The favicon is the smallest piece of design work on a website and, somehow, the piece most likely to go wrong. Sixteen by sixteen pixels of pure suffering. This post is a short guide to getting a favicon that shows up in every browser, every operating system, and on people's home screens when they save your site as an app.
If your site is missing its favicon, or shows the right one everywhere except Safari, this is your fix.
The nine files you actually need
A modern favicon is not one file. It's a small kit. Here's the minimum that covers every browser, every OS, and PWA installs:
• favicon.ico — a 16×16 + 32×32 multi-size ICO for legacy browsers. • icon-192.png and icon-512.png — the standard PWA sizes for Android and Windows install prompts. • apple-touch-icon.png at 180×180 — required for iOS home screen icons. • A single SVG version — modern browsers prefer it for razor-sharp rendering. • A web manifest listing all the PNGs so the browser knows which to use where.
The Bluebird Favicon Generator builds all of these from one source image and gives you the exact <link> tags to paste into your <head>.
Why the icon at the top of this article is intentionally simple
The number one reason a favicon disappears isn't a broken tag — it's that the design is too detailed.

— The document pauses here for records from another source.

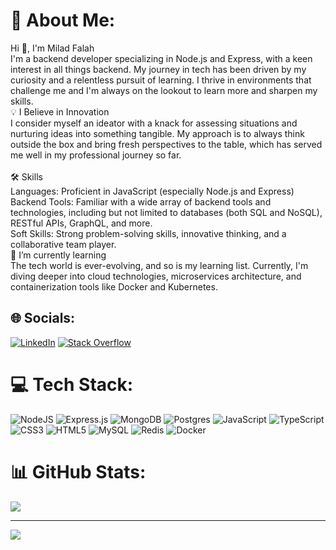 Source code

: # 💫 About Me:
Hi 👋, I'm Milad Falah<br>I'm a backend developer specializing in Node.js and Express, with a keen interest in all things backend. My journey in tech has been driven by my curiosity and a relentless pursuit of learning. I thrive in environments that challenge me and I'm always on the lookout to learn more and sharpen my skills.<br>💡 I Believe in Innovation<br>I consider myself an ideator with a knack for assessing situations and nurturing ideas into something tangible. My approach is to always think outside the box and bring fresh perspectives to the table, which has served me well in my professional journey so far.<br><br>🛠 Skills<br>Languages: Proficient in JavaScript (especially Node.js and Express)<br>Backend Tools: Familiar with a wide array of backend tools and technologies, including but not limited to databases (both SQL and NoSQL), RESTful APIs, GraphQL, and more.<br>Soft Skills: Strong problem-solving skills, innovative thinking, and a collaborative team player.<br>🌱 I’m currently learning<br>The tech world is ever-evolving, and so is my learning list. Currently, I'm diving deeper into cloud technologies, microservices architecture, and containerization tools like Docker and Kubernetes.


## 🌐 Socials:
[![LinkedIn](https://img.shields.io/badge/LinkedIn-%230077B5.svg?logo=linkedin&logoColor=white)](https://linkedin.com/in/milad-falah) [![Stack Overflow](https://img.shields.io/badge/-Stackoverflow-FE7A16?logo=stack-overflow&logoColor=white)](https://stackoverflow.com/users/10143547) 

# 💻 Tech Stack:
![NodeJS](https://img.shields.io/badge/node.js-6DA55F?style=for-the-badge&logo=node.js&logoColor=white) ![Express.js](https://img.shields.io/badge/express.js-%23404d59.svg?style=for-the-badge&logo=express&logoColor=%2361DAFB) ![MongoDB](https://img.shields.io/badge/MongoDB-%234ea94b.svg?style=for-the-badge&logo=mongodb&logoColor=white)  ![Postgres](https://img.shields.io/badge/postgres-%23316192.svg?style=for-the-badge&logo=postgresql&logoColor=white) ![JavaScript](https://img.shields.io/badge/javascript-%23323330.svg?style=for-the-badge&logo=javascript&logoColor=%23F7DF1E) ![TypeScript](https://img.shields.io/badge/typescript-%23007ACC.svg?style=for-the-badge&logo=typescript&logoColor=white) ![CSS3](https://img.shields.io/badge/css3-%231572B6.svg?style=for-the-badge&logo=css3&logoColor=white) ![HTML5](https://img.shields.io/badge/html5-%23E34F26.svg?style=for-the-badge&logo=html5&logoColor=white)  ![MySQL](https://img.shields.io/badge/mysql-%2300000f.svg?style=for-the-badge&logo=mysql&logoColor=white)  ![Redis](https://img.shields.io/badge/redis-%23DD0031.svg?style=for-the-badge&logo=redis&logoColor=white) ![Docker](https://img.shields.io/badge/docker-%230db7ed.svg?style=for-the-badge&logo=docker&logoColor=white)
# 📊 GitHub Stats:
![](https://github-readme-stats.vercel.app/api/top-langs/?username=miladfal1&theme=dark&hide_border=false&include_all_commits=false&count_private=false&layout=compact)

---
[![](https://visitcount.itsvg.in/api?id=miladfal1&icon=0&color=0)](https://visitcount.itsvg.in)

<!-- Proudly created with GPRM ( https://gprm.itsvg.in ) -->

A 16×16 canvas is 256 pixels total. That's less than the average emoji. Any text smaller than about 8pt turns to soup, any thin line gets swallowed by anti-aliasing, and any three-colour gradient just looks muddy.
The favicons that survive downscaling all follow the same rules: one bold shape, one or two colours, high contrast against both light and dark browser chrome. Think Twitter's bird, GitHub's cat, Slack's hashtag. Bluebird's bird. None of them have text.
Why yours might not be showing up
Four things go wrong more than everything else combined:
1. The browser cached the old one. Hard-refresh (Cmd/Ctrl+Shift+R), or add a version query: <link rel="icon" href="/favicon.ico?v=2">.
2. The path is wrong. Favicons must resolve at the URL you list. Open the URL directly in a new tab to check — you should see the image, not a 404 page.
3. Safari wants a specifically named apple-touch-icon.png at the site root. Even without a <link> tag, Safari will look for /apple-touch-icon.png. Put one there and stop debugging.
4. Your PWA manifest links to the wrong image sizes. Chrome DevTools → Application → Manifest will tell you exactly which one it couldn't load.
The two-minute checklist
1. Open the Favicon Generator, drop your logo or a 512×512 export from Figma.
2. Download the ZIP. It contains every file listed above, plus a manifest.
3. Drop the ZIP contents at the root of your site.
4. Paste the provided <link> tags into your site's <head>.
5. Hard-refresh, then open the tab in Safari, Firefox and Chrome to confirm. If one browser is missing the icon, the file it wants is in the ZIP — check the DevTools network tab to see which URL is 404-ing.